▶ _Material shown_:
:::::
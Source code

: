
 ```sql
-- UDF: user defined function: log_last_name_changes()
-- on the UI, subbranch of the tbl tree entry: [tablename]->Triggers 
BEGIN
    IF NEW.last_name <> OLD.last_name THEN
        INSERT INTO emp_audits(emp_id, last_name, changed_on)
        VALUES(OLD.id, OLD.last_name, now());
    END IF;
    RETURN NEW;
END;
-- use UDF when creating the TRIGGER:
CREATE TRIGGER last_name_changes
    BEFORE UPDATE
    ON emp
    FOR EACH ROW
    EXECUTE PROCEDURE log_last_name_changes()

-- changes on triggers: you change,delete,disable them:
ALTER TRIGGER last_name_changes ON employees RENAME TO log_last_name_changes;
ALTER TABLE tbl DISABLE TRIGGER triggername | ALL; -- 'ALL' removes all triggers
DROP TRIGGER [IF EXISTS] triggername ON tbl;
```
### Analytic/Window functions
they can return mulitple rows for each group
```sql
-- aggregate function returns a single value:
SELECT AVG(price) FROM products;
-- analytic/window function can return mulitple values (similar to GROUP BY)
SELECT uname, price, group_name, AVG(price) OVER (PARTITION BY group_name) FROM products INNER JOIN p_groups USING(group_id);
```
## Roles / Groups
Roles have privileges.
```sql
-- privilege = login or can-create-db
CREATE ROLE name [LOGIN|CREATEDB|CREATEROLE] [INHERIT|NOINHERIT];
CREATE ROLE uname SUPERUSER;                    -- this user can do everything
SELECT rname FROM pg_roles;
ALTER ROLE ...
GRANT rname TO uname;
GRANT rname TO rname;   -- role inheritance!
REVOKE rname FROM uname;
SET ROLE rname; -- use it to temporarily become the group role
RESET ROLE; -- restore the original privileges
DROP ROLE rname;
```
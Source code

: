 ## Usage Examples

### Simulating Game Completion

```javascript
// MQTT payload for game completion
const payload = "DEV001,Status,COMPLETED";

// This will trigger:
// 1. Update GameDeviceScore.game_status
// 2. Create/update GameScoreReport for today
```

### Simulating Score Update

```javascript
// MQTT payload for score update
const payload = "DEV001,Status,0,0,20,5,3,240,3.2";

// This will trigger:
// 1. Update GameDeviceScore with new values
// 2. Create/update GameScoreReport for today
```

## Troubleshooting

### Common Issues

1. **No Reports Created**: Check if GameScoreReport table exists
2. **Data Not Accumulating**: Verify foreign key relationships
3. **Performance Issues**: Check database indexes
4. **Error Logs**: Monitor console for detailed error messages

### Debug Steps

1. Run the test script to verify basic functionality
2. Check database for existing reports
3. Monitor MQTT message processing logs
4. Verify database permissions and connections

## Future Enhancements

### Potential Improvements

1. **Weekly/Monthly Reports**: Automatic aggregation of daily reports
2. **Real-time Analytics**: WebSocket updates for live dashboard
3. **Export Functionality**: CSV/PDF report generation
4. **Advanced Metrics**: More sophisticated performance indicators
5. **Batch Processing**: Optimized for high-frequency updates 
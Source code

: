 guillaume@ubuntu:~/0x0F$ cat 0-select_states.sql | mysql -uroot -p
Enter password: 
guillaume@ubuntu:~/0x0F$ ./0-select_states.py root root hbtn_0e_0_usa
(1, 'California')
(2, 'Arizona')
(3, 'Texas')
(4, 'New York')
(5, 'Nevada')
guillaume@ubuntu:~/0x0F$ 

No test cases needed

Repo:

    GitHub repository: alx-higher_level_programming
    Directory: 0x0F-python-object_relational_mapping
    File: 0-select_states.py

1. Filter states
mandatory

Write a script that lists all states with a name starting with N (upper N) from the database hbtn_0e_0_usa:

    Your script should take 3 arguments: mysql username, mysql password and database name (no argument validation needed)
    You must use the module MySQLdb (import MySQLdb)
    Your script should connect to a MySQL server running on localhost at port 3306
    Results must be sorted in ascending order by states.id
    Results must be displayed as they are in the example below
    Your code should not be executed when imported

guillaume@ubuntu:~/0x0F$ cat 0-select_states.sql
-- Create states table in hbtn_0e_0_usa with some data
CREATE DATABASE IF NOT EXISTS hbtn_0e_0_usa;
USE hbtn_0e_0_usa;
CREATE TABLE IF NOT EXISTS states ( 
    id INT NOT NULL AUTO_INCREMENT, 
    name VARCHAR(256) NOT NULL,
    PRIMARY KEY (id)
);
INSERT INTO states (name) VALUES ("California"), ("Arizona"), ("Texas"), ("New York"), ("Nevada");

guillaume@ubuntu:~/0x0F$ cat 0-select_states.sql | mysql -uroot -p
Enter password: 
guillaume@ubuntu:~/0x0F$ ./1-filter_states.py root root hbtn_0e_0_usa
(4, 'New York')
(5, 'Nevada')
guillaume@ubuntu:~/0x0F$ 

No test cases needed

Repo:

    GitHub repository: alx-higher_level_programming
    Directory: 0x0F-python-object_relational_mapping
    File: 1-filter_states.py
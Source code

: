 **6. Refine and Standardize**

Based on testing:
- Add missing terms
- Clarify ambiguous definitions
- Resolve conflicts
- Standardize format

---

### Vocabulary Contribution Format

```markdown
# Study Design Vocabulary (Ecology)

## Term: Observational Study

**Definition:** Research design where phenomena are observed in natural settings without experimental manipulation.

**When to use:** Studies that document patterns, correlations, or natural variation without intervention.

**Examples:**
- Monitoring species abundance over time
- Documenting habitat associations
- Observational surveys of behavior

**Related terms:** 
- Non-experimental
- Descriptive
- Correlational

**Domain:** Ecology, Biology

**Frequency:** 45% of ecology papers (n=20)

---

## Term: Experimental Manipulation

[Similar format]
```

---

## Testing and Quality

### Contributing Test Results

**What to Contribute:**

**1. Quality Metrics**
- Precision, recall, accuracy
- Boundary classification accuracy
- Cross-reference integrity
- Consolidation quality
:::::
▶ _What this task involves_:
Among the records above, repeat exactly the line with "## Usage Examples", the line with "3. **Export Functionality**: CSV/PDF", and every line in between, and only those.

▶ _Answer to the exercise_:
: ## Usage Examples

### Simulating Game Completion

```javascript
// MQTT payload for game completion
const payload = "DEV001,Status,COMPLETED";

// This will trigger:
// 1. Update GameDeviceScore.game_status
// 2. Create/update GameScoreReport for today
```

### Simulating Score Update

```javascript
// MQTT payload for score update
const payload = "DEV001,Status,0,0,20,5,3,240,3.2";

// This will trigger:
// 1. Update GameDeviceScore with new values
// 2. Create/update GameScoreReport for today
```

## Troubleshooting

### Common Issues

1. **No Reports Created**: Check if GameScoreReport table exists
2. **Data Not Accumulating**: Verify foreign key relationships
3. **Performance Issues**: Check database indexes
4. **Error Logs**: Monitor console for detailed error messages

### Debug Steps

1. Run the test script to verify basic functionality
2. Check database for existing reports
3. Monitor MQTT message processing logs
4. Verify database permissions and connections

## Future Enhancements

### Potential Improvements

1. **Weekly/Monthly Reports**: Automatic aggregation of daily reports
2. **Real-time Analytics**: WebSocket updates for live dashboard
3. **Export Functionality**: CSV/PDF report generation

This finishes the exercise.